With the pandemic over according to public opinion — despite the rise in Australian cases thanks to the new omicron variant JN1 which touched down in October last year — COVID innovations have largely been relegated to the back pages of the news.
Yet exciting Australian breakthroughs are still taking place, with University of Queensland researchers using machine-learning to help predict the risk of secondary bacterial infections in people who have been hospitalised, and detecting whether antibiotics would the right treatment for them.
Associate Professor Kirsty Short from the School of Chemistry and Molecular Biosciences said that while it was ‘theoretically possible just to treat all COVID patients with antibiotics’ to reduce secondary bacterial infections, the potential benefit was outweighed by the risk of antimicrobial resistance.
“Estimates of the incidents of secondary bacterial infections in COVID patients are broad but in some studies 100% of fatal cases have suffered a bacterial co-infection,” Dr Short said.
“However, there’s a danger that over-treating with antibiotics could potentially lead to antibiotic resistance and the creation of bacterial superbugs. As such, we’ve helped develop a robust predictive model to determine the risk of bacterial infections in COVID patients, facilitating a careful use of antibiotics.”
The new technique is known as the ‘least absolute shrinkage and selection operator’ – or LASSO for short – and was based on the team’s discovery that the expression of just seven genes in a COVID patient could predict their risk of developing a secondary respiratory bacterial infection just 24 hours after admission.
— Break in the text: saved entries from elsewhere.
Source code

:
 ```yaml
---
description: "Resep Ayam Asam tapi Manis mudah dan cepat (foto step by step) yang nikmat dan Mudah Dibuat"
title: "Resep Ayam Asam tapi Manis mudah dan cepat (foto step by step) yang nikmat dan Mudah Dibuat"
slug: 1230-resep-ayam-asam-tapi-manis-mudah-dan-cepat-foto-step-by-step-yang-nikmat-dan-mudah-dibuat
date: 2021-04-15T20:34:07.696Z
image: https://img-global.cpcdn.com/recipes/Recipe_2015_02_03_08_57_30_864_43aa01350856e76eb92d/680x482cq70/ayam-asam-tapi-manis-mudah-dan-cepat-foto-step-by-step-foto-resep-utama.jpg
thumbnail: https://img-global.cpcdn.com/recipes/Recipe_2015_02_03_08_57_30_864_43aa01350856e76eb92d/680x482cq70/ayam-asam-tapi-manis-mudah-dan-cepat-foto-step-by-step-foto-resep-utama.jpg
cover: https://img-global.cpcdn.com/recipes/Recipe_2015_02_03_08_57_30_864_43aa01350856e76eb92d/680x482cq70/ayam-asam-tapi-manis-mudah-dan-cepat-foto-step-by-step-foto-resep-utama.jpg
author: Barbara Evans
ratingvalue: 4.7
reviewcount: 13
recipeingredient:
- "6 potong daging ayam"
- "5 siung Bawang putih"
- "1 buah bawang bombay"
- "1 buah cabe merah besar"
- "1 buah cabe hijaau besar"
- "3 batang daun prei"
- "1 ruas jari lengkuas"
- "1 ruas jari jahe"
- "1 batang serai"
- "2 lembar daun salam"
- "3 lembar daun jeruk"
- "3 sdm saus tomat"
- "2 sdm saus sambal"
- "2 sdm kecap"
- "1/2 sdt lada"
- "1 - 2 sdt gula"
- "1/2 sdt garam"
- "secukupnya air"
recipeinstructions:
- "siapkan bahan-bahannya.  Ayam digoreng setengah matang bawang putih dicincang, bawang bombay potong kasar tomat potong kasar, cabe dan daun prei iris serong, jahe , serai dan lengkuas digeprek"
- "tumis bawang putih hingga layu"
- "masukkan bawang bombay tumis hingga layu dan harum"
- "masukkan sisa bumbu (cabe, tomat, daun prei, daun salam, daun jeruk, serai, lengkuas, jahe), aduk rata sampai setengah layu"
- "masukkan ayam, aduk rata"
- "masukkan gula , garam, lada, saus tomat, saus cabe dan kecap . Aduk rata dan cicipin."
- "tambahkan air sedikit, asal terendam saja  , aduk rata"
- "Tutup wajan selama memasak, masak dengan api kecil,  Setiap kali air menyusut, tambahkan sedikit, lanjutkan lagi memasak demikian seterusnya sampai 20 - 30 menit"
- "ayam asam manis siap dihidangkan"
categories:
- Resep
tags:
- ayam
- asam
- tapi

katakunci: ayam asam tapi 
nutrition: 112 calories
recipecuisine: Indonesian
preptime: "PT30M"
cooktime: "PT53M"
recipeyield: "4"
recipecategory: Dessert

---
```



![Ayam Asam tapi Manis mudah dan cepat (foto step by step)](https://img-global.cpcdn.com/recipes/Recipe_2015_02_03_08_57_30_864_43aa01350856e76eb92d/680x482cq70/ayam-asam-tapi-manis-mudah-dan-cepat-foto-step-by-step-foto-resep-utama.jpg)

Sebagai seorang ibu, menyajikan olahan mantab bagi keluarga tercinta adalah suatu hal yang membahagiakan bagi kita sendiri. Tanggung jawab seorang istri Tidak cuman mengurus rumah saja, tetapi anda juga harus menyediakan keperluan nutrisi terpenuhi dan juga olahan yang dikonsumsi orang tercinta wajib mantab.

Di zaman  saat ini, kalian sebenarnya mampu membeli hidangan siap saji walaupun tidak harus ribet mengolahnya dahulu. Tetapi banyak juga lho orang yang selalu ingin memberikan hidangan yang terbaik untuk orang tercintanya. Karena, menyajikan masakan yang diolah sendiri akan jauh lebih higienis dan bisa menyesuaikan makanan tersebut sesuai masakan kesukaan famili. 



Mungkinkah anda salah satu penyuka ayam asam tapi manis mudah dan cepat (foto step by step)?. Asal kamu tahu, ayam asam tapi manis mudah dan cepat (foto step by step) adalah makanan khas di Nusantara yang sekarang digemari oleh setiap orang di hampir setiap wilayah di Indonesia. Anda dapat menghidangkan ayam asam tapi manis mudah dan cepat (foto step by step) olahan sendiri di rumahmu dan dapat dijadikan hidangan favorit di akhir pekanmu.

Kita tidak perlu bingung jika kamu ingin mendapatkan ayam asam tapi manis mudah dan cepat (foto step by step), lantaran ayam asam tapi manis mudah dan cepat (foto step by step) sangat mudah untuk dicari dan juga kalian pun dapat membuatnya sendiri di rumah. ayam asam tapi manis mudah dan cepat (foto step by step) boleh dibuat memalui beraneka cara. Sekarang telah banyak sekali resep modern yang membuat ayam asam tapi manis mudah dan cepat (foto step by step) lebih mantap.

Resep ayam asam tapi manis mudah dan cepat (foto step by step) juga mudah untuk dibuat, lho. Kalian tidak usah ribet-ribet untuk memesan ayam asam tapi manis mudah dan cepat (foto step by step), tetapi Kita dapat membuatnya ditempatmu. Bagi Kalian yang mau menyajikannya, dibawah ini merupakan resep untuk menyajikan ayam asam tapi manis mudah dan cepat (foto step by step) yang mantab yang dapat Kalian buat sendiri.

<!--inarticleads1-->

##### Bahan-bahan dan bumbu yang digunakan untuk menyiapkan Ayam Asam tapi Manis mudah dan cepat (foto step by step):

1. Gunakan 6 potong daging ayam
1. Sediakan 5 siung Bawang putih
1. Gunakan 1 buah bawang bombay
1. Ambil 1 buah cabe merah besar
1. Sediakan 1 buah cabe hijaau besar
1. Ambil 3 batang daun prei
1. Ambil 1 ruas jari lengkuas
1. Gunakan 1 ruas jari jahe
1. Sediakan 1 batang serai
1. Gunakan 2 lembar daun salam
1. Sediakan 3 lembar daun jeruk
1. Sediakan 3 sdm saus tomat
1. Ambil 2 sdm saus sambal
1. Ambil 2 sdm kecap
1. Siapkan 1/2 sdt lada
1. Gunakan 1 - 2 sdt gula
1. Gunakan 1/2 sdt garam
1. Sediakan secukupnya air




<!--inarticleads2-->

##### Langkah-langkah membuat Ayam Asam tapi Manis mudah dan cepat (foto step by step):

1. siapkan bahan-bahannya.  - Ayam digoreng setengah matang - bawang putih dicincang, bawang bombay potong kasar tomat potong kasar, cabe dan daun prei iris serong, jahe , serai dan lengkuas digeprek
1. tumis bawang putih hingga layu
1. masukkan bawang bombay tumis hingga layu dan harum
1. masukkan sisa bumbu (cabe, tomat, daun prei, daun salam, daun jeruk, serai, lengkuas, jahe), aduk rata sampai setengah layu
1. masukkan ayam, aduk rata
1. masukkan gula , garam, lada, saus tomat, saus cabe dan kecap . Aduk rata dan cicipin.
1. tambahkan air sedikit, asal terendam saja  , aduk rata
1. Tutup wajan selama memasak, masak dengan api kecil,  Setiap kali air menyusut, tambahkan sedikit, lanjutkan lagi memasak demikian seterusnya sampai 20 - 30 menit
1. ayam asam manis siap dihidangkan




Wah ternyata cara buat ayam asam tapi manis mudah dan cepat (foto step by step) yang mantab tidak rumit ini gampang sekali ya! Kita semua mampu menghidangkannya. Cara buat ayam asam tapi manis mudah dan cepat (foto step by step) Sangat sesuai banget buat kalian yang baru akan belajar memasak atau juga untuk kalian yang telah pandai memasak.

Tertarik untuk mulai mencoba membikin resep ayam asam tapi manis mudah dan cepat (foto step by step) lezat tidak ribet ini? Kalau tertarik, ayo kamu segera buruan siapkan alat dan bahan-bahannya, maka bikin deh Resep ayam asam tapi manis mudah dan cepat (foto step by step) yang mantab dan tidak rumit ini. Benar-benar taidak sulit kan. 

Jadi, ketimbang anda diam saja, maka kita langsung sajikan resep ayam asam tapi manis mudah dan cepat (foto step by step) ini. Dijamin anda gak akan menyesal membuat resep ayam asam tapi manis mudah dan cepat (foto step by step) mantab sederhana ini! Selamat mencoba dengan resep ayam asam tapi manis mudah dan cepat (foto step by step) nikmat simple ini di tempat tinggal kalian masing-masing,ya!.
Queensland scientists, this time from UQ and Queensland University of Technology, in collaboration with Bond University and the University of Technology Sydney, have also shed new light on the relationship between COVID and preeclampsia – which impacts some women infected with the virus during pregnancy.
The researchers found that the products of genes linked to blood pressure, preeclampsia, and inflammation were increased in the placenta of women who contracted the virus in the third trimester of their pregnancy.
“Close examination of the transcriptional alterations occurring in the placental trophoblast and villous core stroma in response to COVID infection, revealed a notable number of genes that were enriched in biological pathways previously associated with placental dysfunction,” lead author, Dr Arutha Kulasinghe from UQ’s Faculty of Medicine, said.
“Trophoblasts from the SARS-CoV-2-infected group had significantly higher levels of the enzyme nitric oxide synthase 3 (NOS3) compared to the control group,” he said.
The researchers said the data suggested that the placenta from pregnancies with SARS-CoV-2 adopted a transcriptional profile aligning with placental dysfunction that has been observed in pregnant participants who develop ‘preeclampsia-like’ syndrome.
“Our findings set the foundation for a more comprehensive understanding of placental dysfunction in pregnant individuals with COVID and offer important insights into the potential mechanisms through which SARS-CoV-2 may impact pregnancy outcomes and foetal development,” they wrote.